[Description of the task]: Work out the number of lines below containing the word "right" and give nothing besides it.

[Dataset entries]
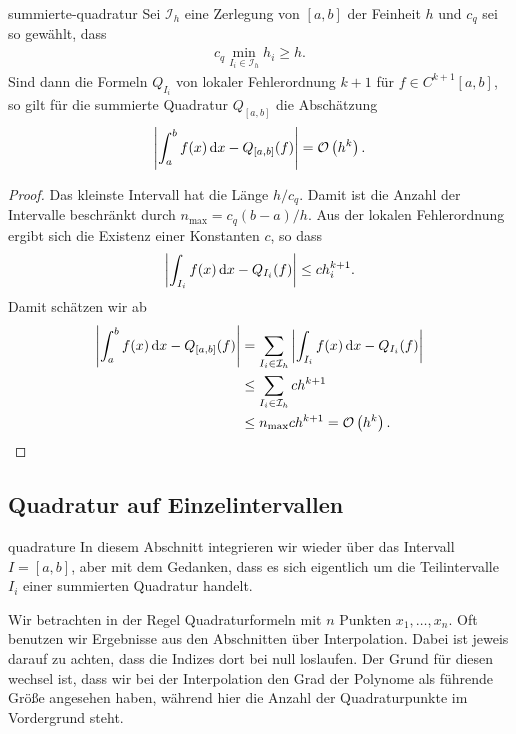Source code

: \begin{Satz}{summierte-quadratur}
  Sei $\mathcal I_h$ eine Zerlegung von $[a,b]$ der Feinheit $h$ und
  $c_q$ sei so gewählt, dass
  \begin{gather}
    c_q \min_{I_i\in \mathcal I_h} h_i \ge h.
  \end{gather}
  Sind dann die Formeln $Q_{I_i}$ von lokaler Fehlerordnung $k+1$ für
  $f\in C^{k+1}[a,b]$, so gilt für die summierte Quadratur $Q_{[a,b]}$
  die Abschätzung
  \begin{gather}
    \left|\int_a^b f(x)\,\mathrm{d} x - Q_{[a,b]}(f)\right|
    = \mathcal O\left(h^{k}\right).
  \end{gather}
\end{Satz}

\begin{proof}
  Das kleinste Intervall hat die Länge $h/c_q$. Damit ist die Anzahl
  der Intervalle beschränkt durch $n_{\max}=c_q (b-a)/h$. Aus der
  lokalen Fehlerordnung ergibt sich die Existenz einer Konstanten $c$,
  so dass
  \begin{gather}
    \left|\int_{I_i} f(x)\,\mathrm{d} x - Q_{I_i}(f)\right| \le c h_i^{k+1}.
  \end{gather}
  Damit schätzen wir ab
  \begin{align}
    \left|\int_a^b f(x)\,\mathrm{d} x - Q_{[a,b]}(f)\right|
    &= \sum_{I_i\in\mathcal I_h}  \left|\int_{I_i} f(x)\,\mathrm{d} x - Q_{I_i}(f)\right|\\
    &\le \sum_{I_i\in\mathcal I_h} c h^{k+1}\\
    & \le n_{\max} c h^{k+1} = \mathcal O\left(h^{k}\right).
  \end{align}
\end{proof}

\subsection{Quadratur auf Einzelintervallen}

\begin{Notation}{quadrature}
  In diesem Abschnitt integrieren wir wieder über das Intervall
  $I=[a,b]$, aber mit dem Gedanken, dass es sich eigentlich um die
  Teilintervalle $I_i$ einer summierten Quadratur handelt.

  Wir betrachten in der Regel Quadraturformeln mit $n$ Punkten
  $x_1,\dots,x_n$. Oft benutzen wir Ergebnisse aus den Abschnitten
  über Interpolation. Dabei ist jeweis darauf zu achten, dass die
  Indizes dort bei null loslaufen. Der Grund für diesen wechsel ist,
  dass wir bei der Interpolation den Grad der Polynome als führende
  Größe angesehen haben, während hier die Anzahl der Quadraturpunkte
  im Vordergrund steht.
\end{Notation}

[Output of the exercise]: 6